But mostly I'd expect them to negotiate. I'm not quite sure that
negotiated cooperation is cognitively possible between most UFSIs, for
reasons of cognitive architecture and the Prisoner's Dilemma - AIXI, a
strange and exotic case, would never figure it out, and it's hard for me
to visualize whether a generic optimizer would do so. I wonder if the
solution to Fermi's Paradox might not lie in the inscrutable negotiations
between superintelligences.

>> Even so, under that assumption it would work out to a constant factor
>> of UFSIs being 3% larger; or a likelihood ratio of 1.03 in favor of
>> observing UFSI (given some prior probability of emergence); or in
>> terms of natural selection, essentially zero selection pressure - and
>> you can't even call it that, because it's not being iterated.
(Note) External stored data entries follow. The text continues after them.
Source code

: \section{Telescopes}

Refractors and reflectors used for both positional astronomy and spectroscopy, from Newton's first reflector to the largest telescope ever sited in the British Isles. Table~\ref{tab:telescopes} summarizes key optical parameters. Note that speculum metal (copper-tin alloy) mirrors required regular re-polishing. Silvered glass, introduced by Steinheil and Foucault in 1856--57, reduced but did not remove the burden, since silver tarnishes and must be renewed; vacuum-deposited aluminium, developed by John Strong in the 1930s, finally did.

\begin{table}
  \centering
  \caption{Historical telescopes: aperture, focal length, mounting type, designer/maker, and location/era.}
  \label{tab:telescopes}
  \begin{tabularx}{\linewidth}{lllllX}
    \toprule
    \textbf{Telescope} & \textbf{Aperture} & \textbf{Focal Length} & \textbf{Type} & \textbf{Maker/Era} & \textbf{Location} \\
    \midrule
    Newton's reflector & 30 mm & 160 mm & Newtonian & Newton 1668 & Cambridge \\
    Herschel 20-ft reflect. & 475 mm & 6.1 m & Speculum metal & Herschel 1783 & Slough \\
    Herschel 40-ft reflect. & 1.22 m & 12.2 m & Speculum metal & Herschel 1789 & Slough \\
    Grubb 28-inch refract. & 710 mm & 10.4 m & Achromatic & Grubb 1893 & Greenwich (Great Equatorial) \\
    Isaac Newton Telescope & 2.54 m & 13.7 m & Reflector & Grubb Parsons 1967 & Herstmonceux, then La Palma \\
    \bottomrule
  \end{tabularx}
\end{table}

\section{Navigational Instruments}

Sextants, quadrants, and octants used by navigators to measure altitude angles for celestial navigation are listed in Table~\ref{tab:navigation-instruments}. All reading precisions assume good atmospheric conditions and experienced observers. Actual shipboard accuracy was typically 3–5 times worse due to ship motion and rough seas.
I say
>> again that natural selection is a quantitative pressure that can be
>> calculated given various scenarios, not something that goes from zero
>> to one given the presence of "heritable difference" and so on.
> This analysis makes no sense. If you have two spheres expanding at
> different rates, one of them is eventually going to completely enclose
> the other, and in this case cutting off all growth of the Friendly SI.

Interesting; I had not thought that out, the case of one sphere expanding
to enclose the other. I really doubt the difference in expansion rates,
if there is any difference at all, would be that large; even if the
difference in expansion rates is noticeable, if spheres are spaced so
closely that intelligent species ever run into each other at all (Fermi
Paradox again), how likely would it be, given a small difference in
expansion rate, for one sphere to grow to enclose the other before running
into yet more spheres?

> And that doesn't even take into consideration the possibility that the
> UFSI could just eat the FSI.

Why not say that the FSI eats the UFSI? I suspect that they would both
prefer to negotiate. Why would the situation be asymmetrical?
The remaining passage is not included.